YOUR OBJECTIVE
Below are records; quote them exactly from the first line through the line that contains "일반적으로 맵은 각 청크마다 하나씩 정하는 것이 효율적입니다. (하나의 테스크)".

++++++++++++++++++++

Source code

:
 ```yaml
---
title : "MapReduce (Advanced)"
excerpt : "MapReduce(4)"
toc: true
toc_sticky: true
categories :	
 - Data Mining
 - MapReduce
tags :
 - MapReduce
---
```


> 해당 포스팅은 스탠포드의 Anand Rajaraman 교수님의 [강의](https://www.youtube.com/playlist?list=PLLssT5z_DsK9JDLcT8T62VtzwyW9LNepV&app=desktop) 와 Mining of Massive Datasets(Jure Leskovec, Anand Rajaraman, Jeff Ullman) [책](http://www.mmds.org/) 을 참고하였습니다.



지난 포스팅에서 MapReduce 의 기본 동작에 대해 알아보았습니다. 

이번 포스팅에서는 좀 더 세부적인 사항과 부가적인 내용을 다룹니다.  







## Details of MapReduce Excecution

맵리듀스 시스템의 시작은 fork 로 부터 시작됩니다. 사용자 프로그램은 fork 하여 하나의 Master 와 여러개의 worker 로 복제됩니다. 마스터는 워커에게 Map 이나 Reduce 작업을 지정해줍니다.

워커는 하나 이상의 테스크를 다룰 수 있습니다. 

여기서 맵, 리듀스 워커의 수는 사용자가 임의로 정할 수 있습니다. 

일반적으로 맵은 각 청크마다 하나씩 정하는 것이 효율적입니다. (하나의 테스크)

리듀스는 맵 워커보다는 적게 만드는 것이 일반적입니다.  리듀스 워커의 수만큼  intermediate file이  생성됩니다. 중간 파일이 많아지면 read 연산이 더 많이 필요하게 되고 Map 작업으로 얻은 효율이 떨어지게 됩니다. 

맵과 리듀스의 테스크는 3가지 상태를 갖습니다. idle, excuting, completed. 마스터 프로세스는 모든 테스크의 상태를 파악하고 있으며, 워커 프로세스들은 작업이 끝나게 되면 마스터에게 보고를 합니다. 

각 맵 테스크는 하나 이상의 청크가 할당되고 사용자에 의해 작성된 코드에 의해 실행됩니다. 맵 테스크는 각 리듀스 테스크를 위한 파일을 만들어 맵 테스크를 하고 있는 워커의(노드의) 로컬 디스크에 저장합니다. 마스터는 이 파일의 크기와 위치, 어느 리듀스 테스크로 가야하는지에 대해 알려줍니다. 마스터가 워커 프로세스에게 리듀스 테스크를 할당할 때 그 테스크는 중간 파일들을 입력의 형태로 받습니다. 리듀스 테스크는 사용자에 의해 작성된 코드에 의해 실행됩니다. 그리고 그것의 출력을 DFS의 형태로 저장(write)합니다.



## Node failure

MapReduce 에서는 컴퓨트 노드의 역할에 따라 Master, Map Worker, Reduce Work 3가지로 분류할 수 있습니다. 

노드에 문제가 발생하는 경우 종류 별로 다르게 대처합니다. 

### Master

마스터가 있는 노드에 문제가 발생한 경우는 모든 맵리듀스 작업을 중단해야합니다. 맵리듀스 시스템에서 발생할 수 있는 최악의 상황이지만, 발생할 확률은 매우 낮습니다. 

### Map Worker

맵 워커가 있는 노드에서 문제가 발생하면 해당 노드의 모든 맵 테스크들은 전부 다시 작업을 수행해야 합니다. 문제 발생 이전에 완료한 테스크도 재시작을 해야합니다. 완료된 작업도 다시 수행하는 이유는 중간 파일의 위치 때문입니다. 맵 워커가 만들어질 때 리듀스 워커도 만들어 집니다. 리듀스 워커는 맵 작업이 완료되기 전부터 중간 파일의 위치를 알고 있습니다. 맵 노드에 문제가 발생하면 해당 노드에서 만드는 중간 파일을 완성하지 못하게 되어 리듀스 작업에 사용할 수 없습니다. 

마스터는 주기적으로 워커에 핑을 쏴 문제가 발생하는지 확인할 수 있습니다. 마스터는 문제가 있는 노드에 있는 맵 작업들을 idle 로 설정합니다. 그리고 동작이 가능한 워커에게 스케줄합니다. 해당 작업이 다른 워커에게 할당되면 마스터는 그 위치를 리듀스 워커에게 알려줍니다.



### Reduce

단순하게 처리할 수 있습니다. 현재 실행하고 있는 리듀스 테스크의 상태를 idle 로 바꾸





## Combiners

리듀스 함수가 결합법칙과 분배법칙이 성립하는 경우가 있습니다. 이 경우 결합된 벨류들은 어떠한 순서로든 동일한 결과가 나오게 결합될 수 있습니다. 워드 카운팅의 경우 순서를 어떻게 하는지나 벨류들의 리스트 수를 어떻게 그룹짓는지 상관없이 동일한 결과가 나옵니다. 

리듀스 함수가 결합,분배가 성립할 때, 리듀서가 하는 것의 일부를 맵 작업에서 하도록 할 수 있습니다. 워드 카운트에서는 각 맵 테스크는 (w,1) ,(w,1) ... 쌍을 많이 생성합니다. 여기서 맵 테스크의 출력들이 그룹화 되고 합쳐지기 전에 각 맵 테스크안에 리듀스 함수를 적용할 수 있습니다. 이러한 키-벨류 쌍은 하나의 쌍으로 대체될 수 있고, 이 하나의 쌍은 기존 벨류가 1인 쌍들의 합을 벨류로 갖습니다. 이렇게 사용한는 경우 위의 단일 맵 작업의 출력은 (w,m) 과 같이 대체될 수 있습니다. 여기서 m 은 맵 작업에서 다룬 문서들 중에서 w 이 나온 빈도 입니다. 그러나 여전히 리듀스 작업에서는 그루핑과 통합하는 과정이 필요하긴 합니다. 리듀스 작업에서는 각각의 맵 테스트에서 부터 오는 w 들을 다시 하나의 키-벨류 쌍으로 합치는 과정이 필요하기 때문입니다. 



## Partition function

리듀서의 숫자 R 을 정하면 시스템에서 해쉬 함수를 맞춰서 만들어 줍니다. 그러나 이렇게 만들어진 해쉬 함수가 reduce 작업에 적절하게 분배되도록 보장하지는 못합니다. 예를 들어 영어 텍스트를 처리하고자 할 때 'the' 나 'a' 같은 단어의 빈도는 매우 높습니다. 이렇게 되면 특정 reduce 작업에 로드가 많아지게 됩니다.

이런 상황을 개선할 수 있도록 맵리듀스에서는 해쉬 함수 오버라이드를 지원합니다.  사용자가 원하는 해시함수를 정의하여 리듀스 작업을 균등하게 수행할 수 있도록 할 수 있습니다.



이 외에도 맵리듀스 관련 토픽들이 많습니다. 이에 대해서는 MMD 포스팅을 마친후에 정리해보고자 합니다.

++++++++++++++++++++

PROBLEM SOLUTION
Source code

:
 ```yaml
---
title : "MapReduce (Advanced)"
excerpt : "MapReduce(4)"
toc: true
toc_sticky: true
categories :	
 - Data Mining
 - MapReduce
tags :
 - MapReduce
---
```


> 해당 포스팅은 스탠포드의 Anand Rajaraman 교수님의 [강의](https://www.youtube.com/playlist?list=PLLssT5z_DsK9JDLcT8T62VtzwyW9LNepV&app=desktop) 와 Mining of Massive Datasets(Jure Leskovec, Anand Rajaraman, Jeff Ullman) [책](http://www.mmds.org/) 을 참고하였습니다.



지난 포스팅에서 MapReduce 의 기본 동작에 대해 알아보았습니다. 

이번 포스팅에서는 좀 더 세부적인 사항과 부가적인 내용을 다룹니다.  







## Details of MapReduce Excecution

맵리듀스 시스템의 시작은 fork 로 부터 시작됩니다. 사용자 프로그램은 fork 하여 하나의 Master 와 여러개의 worker 로 복제됩니다. 마스터는 워커에게 Map 이나 Reduce 작업을 지정해줍니다.

워커는 하나 이상의 테스크를 다룰 수 있습니다. 

여기서 맵, 리듀스 워커의 수는 사용자가 임의로 정할 수 있습니다. 

일반적으로 맵은 각 청크마다 하나씩 정하는 것이 효율적입니다. (하나의 테스크)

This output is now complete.